An exact copy of the records below is needed, with every picture left out.

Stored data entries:

==*==

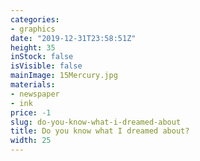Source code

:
 ```yaml
---
categories:
- graphics
date: "2019-12-31T23:58:51Z"
height: 35
inStock: false
isVisible: false
mainImage: 15Mercury.jpg
materials:
- newspaper
- ink
price: -1
slug: do-you-know-what-i-dreamed-about
title: Do you know what I dreamed about?
width: 25
---
```


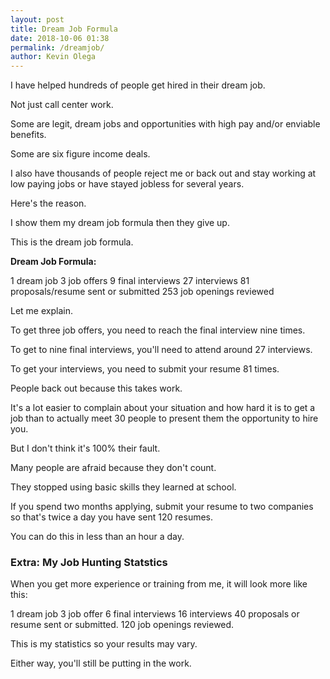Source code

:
 ```yaml
--- 
layout: post 
title: Dream Job Formula
date: 2018-10-06 01:38
permalink: /dreamjob/ 
author: Kevin Olega 
--- 
```

I have helped hundreds of people get hired in their dream job. 

Not just call center work. 

Some are legit, dream jobs and opportunities with high pay and/or enviable benefits. 

Some are six figure income deals. 

I also have thousands of people reject me or back out and stay working at low paying jobs or have stayed jobless for several years.

Here's the reason.

I show them my dream job formula then they give up.

This is the dream job formula.

**Dream Job Formula:**

1 dream job
3 job offers
9 final interviews
27 interviews
81 proposals/resume sent or submitted
253 job openings reviewed

Let me explain.

To get three job offers, you need to reach the final interview nine times.

To get to nine final interviews, you'll need to attend around 27 interviews.

To get your interviews, you need to submit your resume 81 times.

People back out because this takes work.

It's a lot easier to complain about your situation and how hard it is to get a job than to actually meet 30 people to present them the opportunity to hire you.

But I don't think it's 100% their fault.

Many people are afraid because they don't count.

They stopped using basic skills they learned at school.

If you spend two months applying, submit your resume to two companies so that's twice a day you have sent 120 resumes.

You can do this in less than an hour a day.

### Extra: My Job Hunting Statstics

When you get more experience or training from me, it will look more like this:

1 dream job
3 job offer
6 final interviews
16 interviews
40 proposals or resume sent or submitted.
120 job openings reviewed.

This is my statistics so your results may vary.

Either way, you'll still be putting in the work.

==*==

* **YOUR SOLUTION**
Source code

:
 ```yaml
---
categories:
- graphics
date: "2019-12-31T23:58:51Z"
height: 35
inStock: false
isVisible: false
mainImage: 15Mercury.jpg
materials:
- newspaper
- ink
price: -1
slug: do-you-know-what-i-dreamed-about
title: Do you know what I dreamed about?
width: 25
---
```


Source code

:
 ```yaml
--- 
layout: post 
title: Dream Job Formula
date: 2018-10-06 01:38
permalink: /dreamjob/ 
author: Kevin Olega 
--- 
```

I have helped hundreds of people get hired in their dream job. 

Not just call center work. 

Some are legit, dream jobs and opportunities with high pay and/or enviable benefits. 

Some are six figure income deals. 

I also have thousands of people reject me or back out and stay working at low paying jobs or have stayed jobless for several years.

Here's the reason.

I show them my dream job formula then they give up.

This is the dream job formula.

**Dream Job Formula:**

1 dream job
3 job offers
9 final interviews
27 interviews
81 proposals/resume sent or submitted
253 job openings reviewed

Let me explain.

To get three job offers, you need to reach the final interview nine times.

To get to nine final interviews, you'll need to attend around 27 interviews.

To get your interviews, you need to submit your resume 81 times.

People back out because this takes work.

It's a lot easier to complain about your situation and how hard it is to get a job than to actually meet 30 people to present them the opportunity to hire you.

But I don't think it's 100% their fault.

Many people are afraid because they don't count.

They stopped using basic skills they learned at school.

If you spend two months applying, submit your resume to two companies so that's twice a day you have sent 120 resumes.

You can do this in less than an hour a day.

### Extra: My Job Hunting Statstics

When you get more experience or training from me, it will look more like this:

1 dream job
3 job offer
6 final interviews
16 interviews
40 proposals or resume sent or submitted.
120 job openings reviewed.

This is my statistics so your results may vary.

Either way, you'll still be putting in the work.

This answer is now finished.